Niño interior

niño interior

Aún después de los años, de los cuerpos de adultos con los cuales nos transportamos, reside dentro el niño que fuimos, que seguimos siendo. Un niño con experiencias que marcan el resto de nuestras vidas, un niño que sigue manifestándose en el día a día disfrazado de adulto consciente, sin embargo en la parte de la psique, en el subconsciente, vive él pidiendo ser atendido, escuchado, protegido, amado.

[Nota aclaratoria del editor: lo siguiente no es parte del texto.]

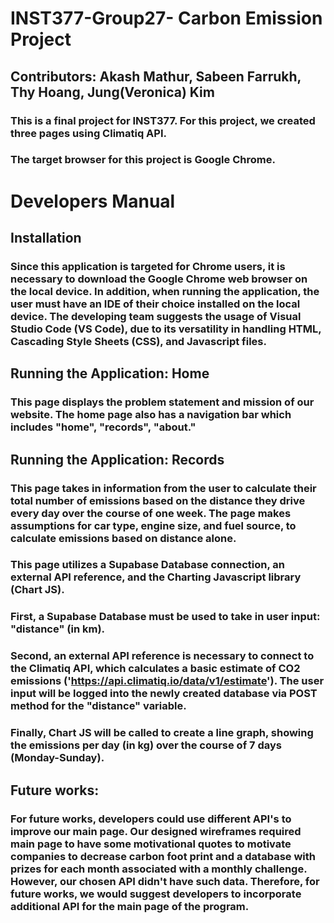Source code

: # INST377-Group27- Carbon Emission Project
## Contributors: Akash Mathur, Sabeen Farrukh, Thy Hoang, Jung(Veronica) Kim
### This is a final project for INST377. For this project, we created three pages using Climatiq API. 

### The target browser for this project is Google Chrome.



# Developers Manual 
## Installation
### Since this application is targeted for Chrome users, it is necessary to download the Google Chrome web browser on the local device. In addition, when running the application, the user must have an IDE of their choice installed on the local device. The developing team suggests the usage of Visual Studio Code (VS Code), due to its versatility in handling HTML, Cascading Style Sheets (CSS), and Javascript files.

## Running the Application: Home
### This page displays the problem statement and mission of our website. The home page also has a navigation bar which includes "home", "records", "about." 

## Running the Application: Records
### This page takes in information from the user to calculate their total number of emissions based on the distance they drive every day over the course of one week. The page makes assumptions for car type, engine size, and fuel source, to calculate emissions based on distance alone. 
### This page utilizes a Supabase Database connection, an external API reference, and the Charting Javascript library (Chart JS). 
### First, a Supabase Database must be used to take in user input: "distance" (in km). 
### Second, an external API reference is necessary to connect to the Climatiq API, which calculates a basic estimate of CO2 emissions ('https://api.climatiq.io/data/v1/estimate'). The user input will be logged into the newly created database via POST method for the "distance" variable. 
### Finally, Chart JS will be called to create a line graph, showing the emissions per day (in kg) over the course of 7 days (Monday-Sunday).

## Future works:
### For future works, developers could use different API's to improve our main page. Our designed wireframes required main page to have some motivational quotes to motivate companies to decrease carbon foot print and a database with prizes for each month associated with a monthly challenge. However, our chosen API didn't have such data. Therefore, for future works, we would suggest developers to incorporate additional API for the main page of the program.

Según nuestra historia personal, éste puede ser un niño satisfecho o insatisfecho, en caso de la segunda opción, este pequeño quiere resolver algo que no pudo resolver a su corta edad, por eso pide resolverlo hoy mediante nuestras acciones de adulto. Él sabe que puede valerse de nosotros porque “ya somos grandes”, que podemos ayudarle”, mas como todo niño al no ser atendido por peticiones serenas, comienza a hacer algarabía; llora, grita, actúa impulsiva o instintivamente, hace berrinche y exige el control. Control que muchas veces consigue sin poder asumir las consecuencias por ser un infante y éstas, entonces, quedan a cargo del “adulto” que somos.

Por dar un ejemplo…
Una persona de 30 años entra en desacuerdo con su pareja por llegar horas después de la cita establecida. Éste adulto de 30 años, en vez de esperar y cuestionar para llegar a la comprensión del hecho, deja salir gradualmente al niño interno que constantemente se sintió desatendido o abandonado… el adulto deja de ser adulto para revivir al niño herido… Llora, siente un terrible miedo de ser abandonado o de experimentar el desinterés o la indiferencia una vez más. Este niño toma el control, omite al adulto con capacidad de pensar que quizá hubo un imprevisto que está causando dicha situación, el adulto no piensa, sólo siente en base de las heridas del ayer, resucita los temores adquiridos en la infancia. Cuando la pareja llega, éste reclama, le hace responsable de su miedo y dolor, le reprocha sin darle oportunidad al otro de explicarle que entró de último momento a una junta necesaria dejándolo incomunicado, que no fue su intención hacerle pasar un mal rato. Sin embargo el pequeño en acción no escucha, sólo vive sus emociones antiguas y de ahí parten una serie de hechos desafortunados que pudieron evitarse actuando de una forma consciente, regulando sus emociones tras conocerlas y valorarlas.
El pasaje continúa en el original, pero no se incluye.